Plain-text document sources
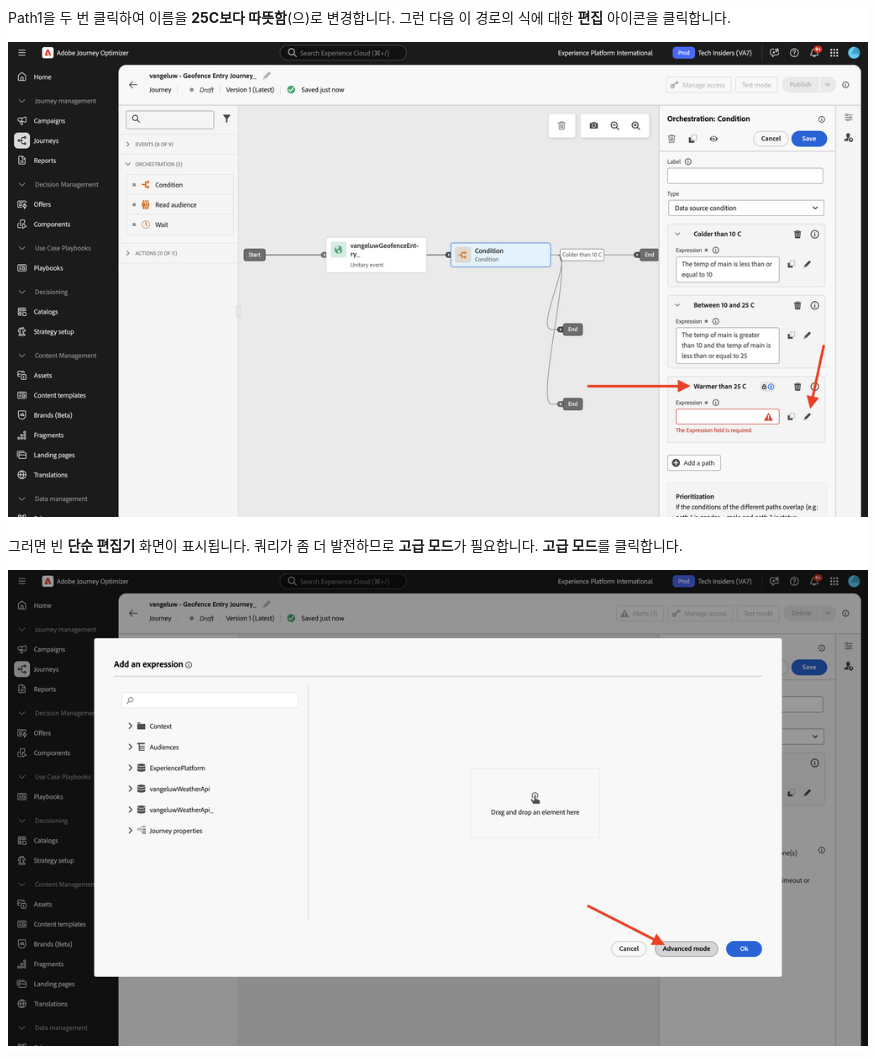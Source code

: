 Path1을 두 번 클릭하여 이름을 **25C보다 따뜻함**(으)로 변경합니다.
그런 다음 이 경로의 식에 대한 **편집** 아이콘을 클릭합니다.

![데모](./images/joct6.png)

그러면 빈 **단순 편집기** 화면이 표시됩니다. 쿼리가 좀 더 발전하므로 **고급 모드**&#x200B;가 필요합니다. **고급 모드**&#x200B;를 클릭합니다.

![데모](./images/jo7.png)

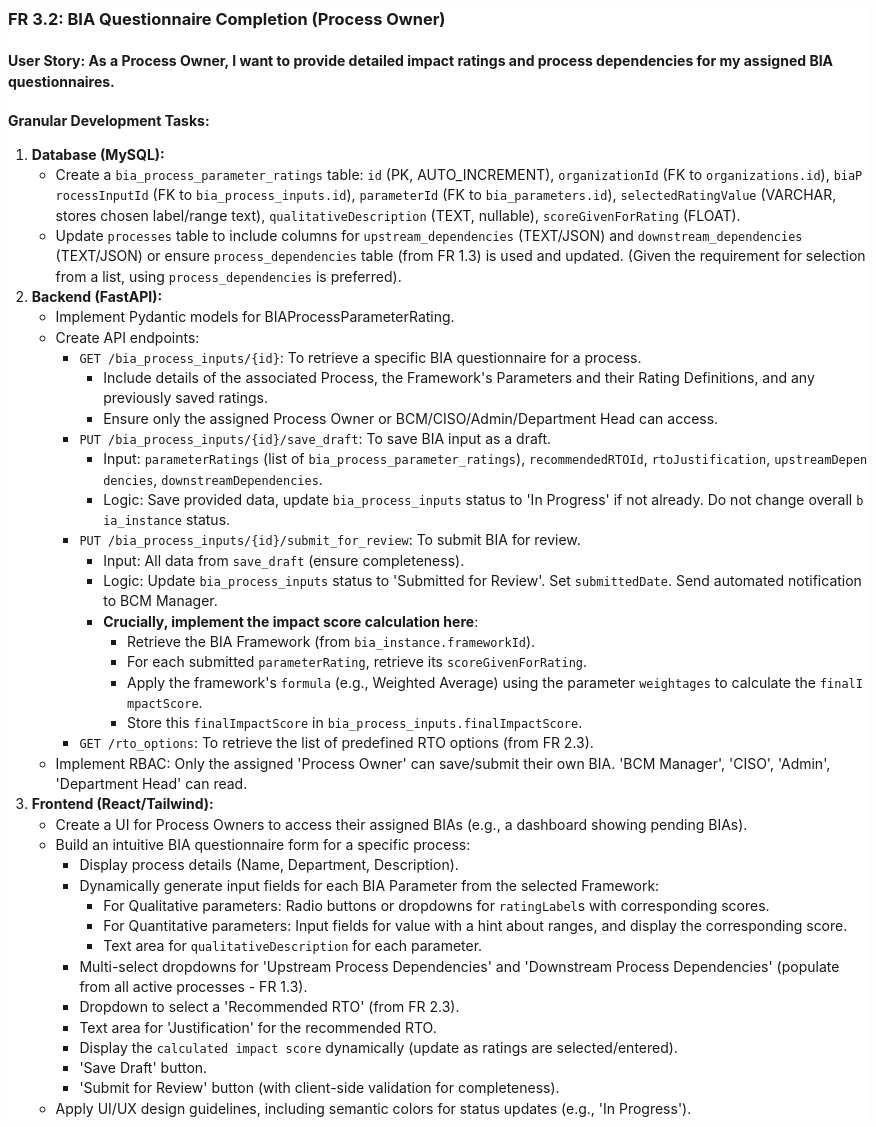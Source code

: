 
### **FR 3.2: BIA Questionnaire Completion (Process Owner)**

#### **User Story: As a Process Owner, I want to provide detailed impact ratings and process dependencies for my assigned BIA questionnaires.**

**Granular Development Tasks:**

1. **Database (MySQL):**  
   * Create a `bia_process_parameter_ratings` table: `id` (PK, AUTO\_INCREMENT), `organizationId` (FK to `organizations.id`), `biaProcessInputId` (FK to `bia_process_inputs.id`), `parameterId` (FK to `bia_parameters.id`), `selectedRatingValue` (VARCHAR, stores chosen label/range text), `qualitativeDescription` (TEXT, nullable), `scoreGivenForRating` (FLOAT).  
   * Update `processes` table to include columns for `upstream_dependencies` (TEXT/JSON) and `downstream_dependencies` (TEXT/JSON) or ensure `process_dependencies` table (from FR 1.3) is used and updated. (Given the requirement for selection from a list, using `process_dependencies` is preferred).  
2. **Backend (FastAPI):**  
   * Implement Pydantic models for BIAProcessParameterRating.  
   * Create API endpoints:  
     * `GET /bia_process_inputs/{id}`: To retrieve a specific BIA questionnaire for a process.  
       * Include details of the associated Process, the Framework's Parameters and their Rating Definitions, and any previously saved ratings.  
       * Ensure only the assigned Process Owner or BCM/CISO/Admin/Department Head can access.  
     * `PUT /bia_process_inputs/{id}/save_draft`: To save BIA input as a draft.  
       * Input: `parameterRatings` (list of `bia_process_parameter_ratings`), `recommendedRTOId`, `rtoJustification`, `upstreamDependencies`, `downstreamDependencies`.  
       * Logic: Save provided data, update `bia_process_inputs` status to 'In Progress' if not already. Do not change overall `bia_instance` status.  
     * `PUT /bia_process_inputs/{id}/submit_for_review`: To submit BIA for review.  
       * Input: All data from `save_draft` (ensure completeness).  
       * Logic: Update `bia_process_inputs` status to 'Submitted for Review'. Set `submittedDate`. Send automated notification to BCM Manager.  
       * **Crucially, implement the impact score calculation here**:  
         * Retrieve the BIA Framework (from `bia_instance.frameworkId`).  
         * For each submitted `parameterRating`, retrieve its `scoreGivenForRating`.  
         * Apply the framework's `formula` (e.g., Weighted Average) using the parameter `weightages` to calculate the `finalImpactScore`.  
         * Store this `finalImpactScore` in `bia_process_inputs.finalImpactScore`.  
     * `GET /rto_options`: To retrieve the list of predefined RTO options (from FR 2.3).  
   * Implement RBAC: Only the assigned 'Process Owner' can save/submit their own BIA. 'BCM Manager', 'CISO', 'Admin', 'Department Head' can read.  
3. **Frontend (React/Tailwind):**  
   * Create a UI for Process Owners to access their assigned BIAs (e.g., a dashboard showing pending BIAs).  
   * Build an intuitive BIA questionnaire form for a specific process:  
     * Display process details (Name, Department, Description).  
     * Dynamically generate input fields for each BIA Parameter from the selected Framework:  
       * For Qualitative parameters: Radio buttons or dropdowns for `ratingLabel`s with corresponding scores.  
       * For Quantitative parameters: Input fields for value with a hint about ranges, and display the corresponding score.  
       * Text area for `qualitativeDescription` for each parameter.  
     * Multi-select dropdowns for 'Upstream Process Dependencies' and 'Downstream Process Dependencies' (populate from all active processes \- FR 1.3).  
     * Dropdown to select a 'Recommended RTO' (from FR 2.3).  
     * Text area for 'Justification' for the recommended RTO.  
     * Display the `calculated impact score` dynamically (update as ratings are selected/entered).  
     * 'Save Draft' button.  
     * 'Submit for Review' button (with client-side validation for completeness).  
   * Apply UI/UX design guidelines, including semantic colors for status updates (e.g., 'In Progress').

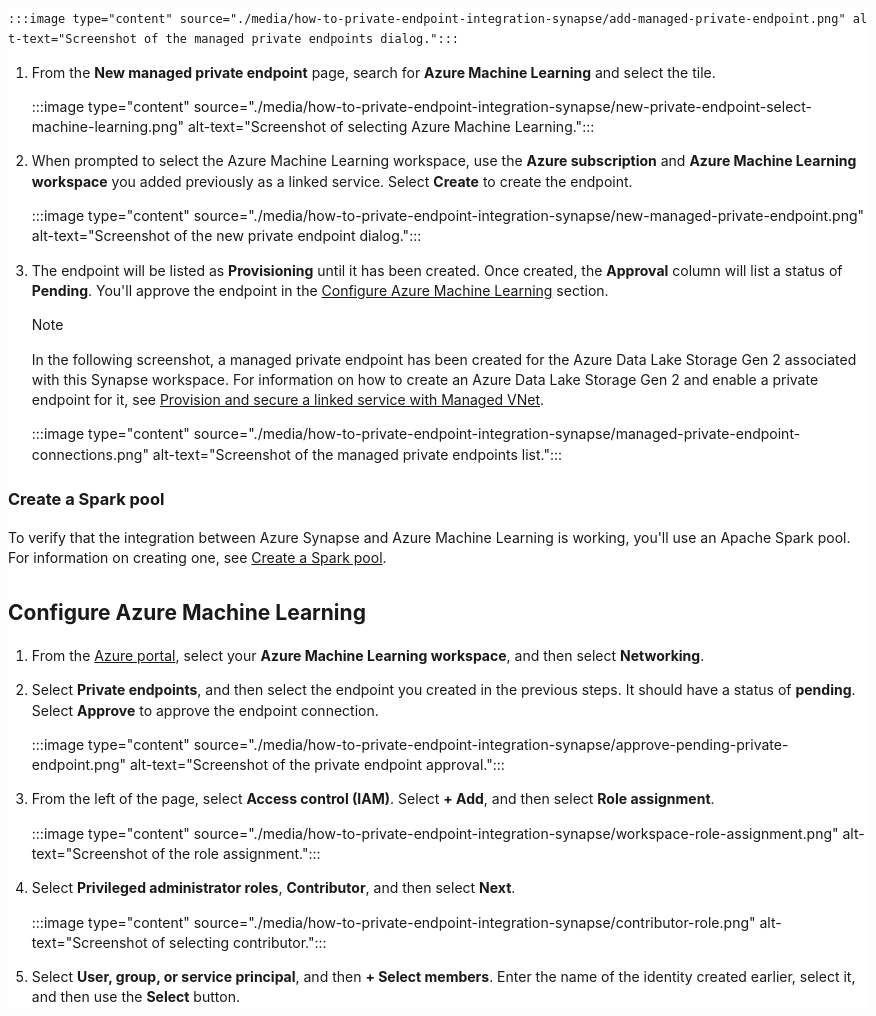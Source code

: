     :::image type="content" source="./media/how-to-private-endpoint-integration-synapse/add-managed-private-endpoint.png" alt-text="Screenshot of the managed private endpoints dialog.":::

1. From the __New managed private endpoint__ page, search for __Azure Machine Learning__ and select the tile.

    :::image type="content" source="./media/how-to-private-endpoint-integration-synapse/new-private-endpoint-select-machine-learning.png" alt-text="Screenshot of selecting Azure Machine Learning.":::

1. When prompted to select the Azure Machine Learning workspace, use the __Azure subscription__ and __Azure Machine Learning workspace__ you added previously as a linked service. Select __Create__ to create the endpoint.
    
    :::image type="content" source="./media/how-to-private-endpoint-integration-synapse/new-managed-private-endpoint.png" alt-text="Screenshot of the new private endpoint dialog.":::

1. The endpoint will be listed as __Provisioning__ until it has been created. Once created, the __Approval__ column will list a status of __Pending__. You'll approve the endpoint in the [Configure Azure Machine Learning](#configure-azure-machine-learning) section.

    > [!NOTE]
    > In the following screenshot, a managed private endpoint has been created for the Azure Data Lake Storage Gen 2 associated with this Synapse workspace. For information on how to create an Azure Data Lake Storage Gen 2 and enable a private endpoint for it, see [Provision and secure a linked service with Managed VNet](../synapse-analytics/data-integration/linked-service.md).

    :::image type="content" source="./media/how-to-private-endpoint-integration-synapse/managed-private-endpoint-connections.png" alt-text="Screenshot of the managed private endpoints list.":::

### Create a Spark pool

To verify that the integration between Azure Synapse and Azure Machine Learning is working, you'll use an Apache Spark pool. For information on creating one, see [Create a Spark pool](../synapse-analytics/quickstart-create-apache-spark-pool-portal.md).

## Configure Azure Machine Learning

1. From the [Azure portal](https://portal.azure.com), select your __Azure Machine Learning workspace__, and then select __Networking__.
1. Select __Private endpoints__, and then select the endpoint you created in the previous steps. It should have a status of __pending__. Select __Approve__ to approve the endpoint connection.

    :::image type="content" source="./media/how-to-private-endpoint-integration-synapse/approve-pending-private-endpoint.png" alt-text="Screenshot of the private endpoint approval.":::

1. From the left of the page, select __Access control (IAM)__. Select __+ Add__, and then select __Role assignment__. 

    :::image type="content" source="./media/how-to-private-endpoint-integration-synapse/workspace-role-assignment.png" alt-text="Screenshot of the role assignment.":::

1. Select __Privileged administrator roles__, __Contributor__, and then select __Next__.

    :::image type="content" source="./media/how-to-private-endpoint-integration-synapse/contributor-role.png" alt-text="Screenshot of selecting contributor.":::

1. Select __User, group, or service principal__, and then __+ Select members__. Enter the name of the identity created earlier, select it, and then use the __Select__ button.
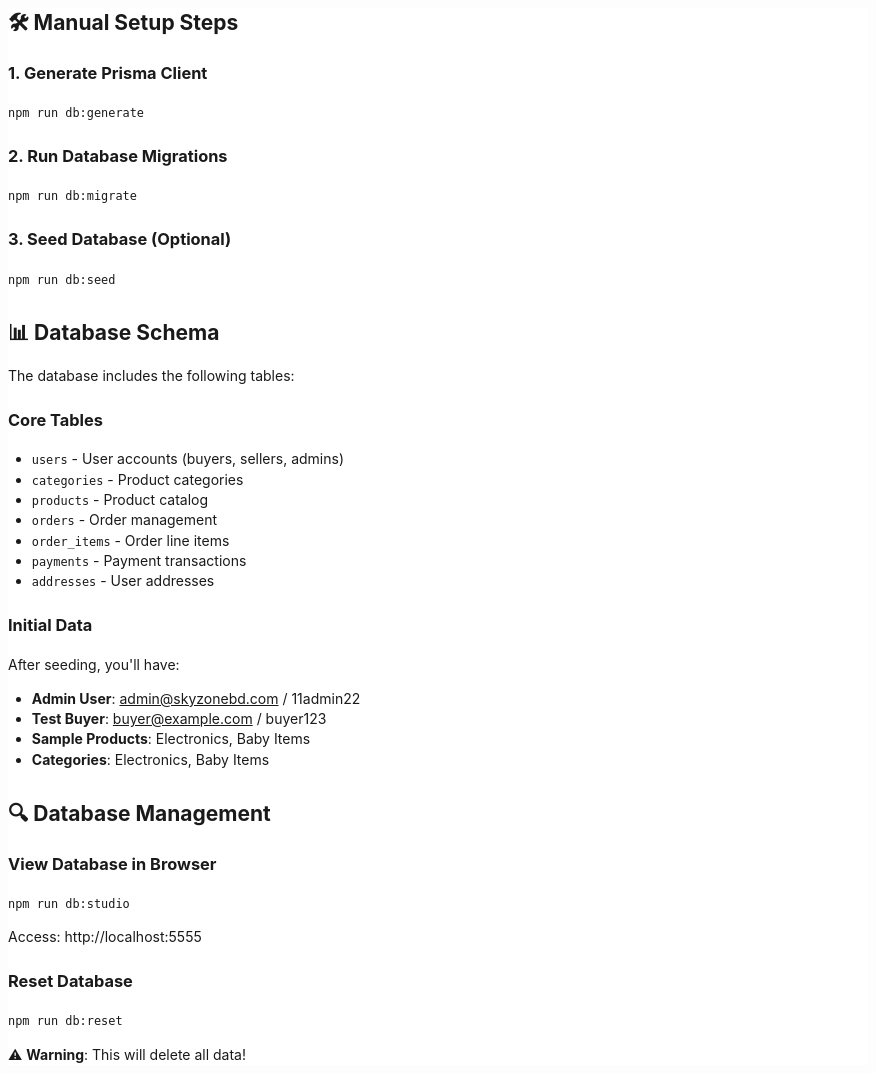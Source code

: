 ## 🛠️ Manual Setup Steps

### 1. Generate Prisma Client
```bash
npm run db:generate
```

### 2. Run Database Migrations
```bash
npm run db:migrate
```

### 3. Seed Database (Optional)
```bash
npm run db:seed
```

## 📊 Database Schema

The database includes the following tables:

### Core Tables
- `users` - User accounts (buyers, sellers, admins)
- `categories` - Product categories
- `products` - Product catalog
- `orders` - Order management
- `order_items` - Order line items
- `payments` - Payment transactions
- `addresses` - User addresses

### Initial Data
After seeding, you'll have:
- **Admin User**: admin@skyzonebd.com / 11admin22
- **Test Buyer**: buyer@example.com / buyer123
- **Sample Products**: Electronics, Baby Items
- **Categories**: Electronics, Baby Items

## 🔍 Database Management

### View Database in Browser
```bash
npm run db:studio
```
Access: http://localhost:5555

### Reset Database
```bash
npm run db:reset
```
⚠️ **Warning**: This will delete all data!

» **TASK BRIEF**:
Could you write the entries out again exactly, without their pictures?

» **RESPONSE**:
Source code

: Path1을 두 번 클릭하여 이름을 **25C보다 따뜻함**(으)로 변경합니다.
그런 다음 이 경로의 식에 대한 **편집** 아이콘을 클릭합니다.

![데모](./images/joct6.png)

그러면 빈 **단순 편집기** 화면이 표시됩니다. 쿼리가 좀 더 발전하므로 **고급 모드**&#x200B;가 필요합니다. **고급 모드**&#x200B;를 클릭합니다.

![데모](./images/jo7.png)

Source code

: 
### **FR 3.2: BIA Questionnaire Completion (Process Owner)**

#### **User Story: As a Process Owner, I want to provide detailed impact ratings and process dependencies for my assigned BIA questionnaires.**

**Granular Development Tasks:**

1. **Database (MySQL):**  
   * Create a `bia_process_parameter_ratings` table: `id` (PK, AUTO\_INCREMENT), `organizationId` (FK to `organizations.id`), `biaProcessInputId` (FK to `bia_process_inputs.id`), `parameterId` (FK to `bia_parameters.id`), `selectedRatingValue` (VARCHAR, stores chosen label/range text), `qualitativeDescription` (TEXT, nullable), `scoreGivenForRating` (FLOAT).  
   * Update `processes` table to include columns for `upstream_dependencies` (TEXT/JSON) and `downstream_dependencies` (TEXT/JSON) or ensure `process_dependencies` table (from FR 1.3) is used and updated. (Given the requirement for selection from a list, using `process_dependencies` is preferred).  
2. **Backend (FastAPI):**  
   * Implement Pydantic models for BIAProcessParameterRating.  
   * Create API endpoints:  
     * `GET /bia_process_inputs/{id}`: To retrieve a specific BIA questionnaire for a process.  
       * Include details of the associated Process, the Framework's Parameters and their Rating Definitions, and any previously saved ratings.  
       * Ensure only the assigned Process Owner or BCM/CISO/Admin/Department Head can access.  
     * `PUT /bia_process_inputs/{id}/save_draft`: To save BIA input as a draft.  
       * Input: `parameterRatings` (list of `bia_process_parameter_ratings`), `recommendedRTOId`, `rtoJustification`, `upstreamDependencies`, `downstreamDependencies`.  
       * Logic: Save provided data, update `bia_process_inputs` status to 'In Progress' if not already. Do not change overall `bia_instance` status.  
     * `PUT /bia_process_inputs/{id}/submit_for_review`: To submit BIA for review.  
       * Input: All data from `save_draft` (ensure completeness).  
       * Logic: Update `bia_process_inputs` status to 'Submitted for Review'. Set `submittedDate`. Send automated notification to BCM Manager.  
       * **Crucially, implement the impact score calculation here**:  
         * Retrieve the BIA Framework (from `bia_instance.frameworkId`).  
         * For each submitted `parameterRating`, retrieve its `scoreGivenForRating`.  
         * Apply the framework's `formula` (e.g., Weighted Average) using the parameter `weightages` to calculate the `finalImpactScore`.  
         * Store this `finalImpactScore` in `bia_process_inputs.finalImpactScore`.  
     * `GET /rto_options`: To retrieve the list of predefined RTO options (from FR 2.3).  
   * Implement RBAC: Only the assigned 'Process Owner' can save/submit their own BIA. 'BCM Manager', 'CISO', 'Admin', 'Department Head' can read.  
3. **Frontend (React/Tailwind):**  
   * Create a UI for Process Owners to access their assigned BIAs (e.g., a dashboard showing pending BIAs).  
   * Build an intuitive BIA questionnaire form for a specific process:  
     * Display process details (Name, Department, Description).  
     * Dynamically generate input fields for each BIA Parameter from the selected Framework:  
       * For Qualitative parameters: Radio buttons or dropdowns for `ratingLabel`s with corresponding scores.  
       * For Quantitative parameters: Input fields for value with a hint about ranges, and display the corresponding score.  
       * Text area for `qualitativeDescription` for each parameter.  
     * Multi-select dropdowns for 'Upstream Process Dependencies' and 'Downstream Process Dependencies' (populate from all active processes \- FR 1.3).  
     * Dropdown to select a 'Recommended RTO' (from FR 2.3).  
     * Text area for 'Justification' for the recommended RTO.  
     * Display the `calculated impact score` dynamically (update as ratings are selected/entered).  
     * 'Save Draft' button.  
     * 'Submit for Review' button (with client-side validation for completeness).  
   * Apply UI/UX design guidelines, including semantic colors for status updates (e.g., 'In Progress').

Source code

:     :::image type="content" source="./media/how-to-private-endpoint-integration-synapse/add-managed-private-endpoint.png" alt-text="Screenshot of the managed private endpoints dialog.":::

1. From the __New managed private endpoint__ page, search for __Azure Machine Learning__ and select the tile.

    :::image type="content" source="./media/how-to-private-endpoint-integration-synapse/new-private-endpoint-select-machine-learning.png" alt-text="Screenshot of selecting Azure Machine Learning.":::

1. When prompted to select the Azure Machine Learning workspace, use the __Azure subscription__ and __Azure Machine Learning workspace__ you added previously as a linked service. Select __Create__ to create the endpoint.
    
    :::image type="content" source="./media/how-to-private-endpoint-integration-synapse/new-managed-private-endpoint.png" alt-text="Screenshot of the new private endpoint dialog.":::

1. The endpoint will be listed as __Provisioning__ until it has been created. Once created, the __Approval__ column will list a status of __Pending__. You'll approve the endpoint in the [Configure Azure Machine Learning](#configure-azure-machine-learning) section.

    > [!NOTE]
    > In the following screenshot, a managed private endpoint has been created for the Azure Data Lake Storage Gen 2 associated with this Synapse workspace. For information on how to create an Azure Data Lake Storage Gen 2 and enable a private endpoint for it, see [Provision and secure a linked service with Managed VNet](../synapse-analytics/data-integration/linked-service.md).

    :::image type="content" source="./media/how-to-private-endpoint-integration-synapse/managed-private-endpoint-connections.png" alt-text="Screenshot of the managed private endpoints list.":::

### Create a Spark pool

To verify that the integration between Azure Synapse and Azure Machine Learning is working, you'll use an Apache Spark pool. For information on creating one, see [Create a Spark pool](../synapse-analytics/quickstart-create-apache-spark-pool-portal.md).

## Configure Azure Machine Learning

1. From the [Azure portal](https://portal.azure.com), select your __Azure Machine Learning workspace__, and then select __Networking__.
1. Select __Private endpoints__, and then select the endpoint you created in the previous steps. It should have a status of __pending__. Select __Approve__ to approve the endpoint connection.

    :::image type="content" source="./media/how-to-private-endpoint-integration-synapse/approve-pending-private-endpoint.png" alt-text="Screenshot of the private endpoint approval.":::

1. From the left of the page, select __Access control (IAM)__. Select __+ Add__, and then select __Role assignment__. 

    :::image type="content" source="./media/how-to-private-endpoint-integration-synapse/workspace-role-assignment.png" alt-text="Screenshot of the role assignment.":::

1. Select __Privileged administrator roles__, __Contributor__, and then select __Next__.

    :::image type="content" source="./media/how-to-private-endpoint-integration-synapse/contributor-role.png" alt-text="Screenshot of selecting contributor.":::

1. Select __User, group, or service principal__, and then __+ Select members__. Enter the name of the identity created earlier, select it, and then use the __Select__ button.
Source code

: ## 🛠️ Manual Setup Steps

### 1. Generate Prisma Client
```bash
npm run db:generate
```

### 2. Run Database Migrations
```bash
npm run db:migrate
```

### 3. Seed Database (Optional)
```bash
npm run db:seed
```

## 📊 Database Schema

The database includes the following tables:

### Core Tables
- `users` - User accounts (buyers, sellers, admins)
- `categories` - Product categories
- `products` - Product catalog
- `orders` - Order management
- `order_items` - Order line items
- `payments` - Payment transactions
- `addresses` - User addresses

### Initial Data
After seeding, you'll have:
- **Admin User**: admin@skyzonebd.com / 11admin22
- **Test Buyer**: buyer@example.com / buyer123
- **Sample Products**: Electronics, Baby Items
- **Categories**: Electronics, Baby Items

## 🔍 Database Management

### View Database in Browser
```bash
npm run db:studio
```
Access: http://localhost:5555

### Reset Database
```bash
npm run db:reset
```
⚠️ **Warning**: This will delete all data!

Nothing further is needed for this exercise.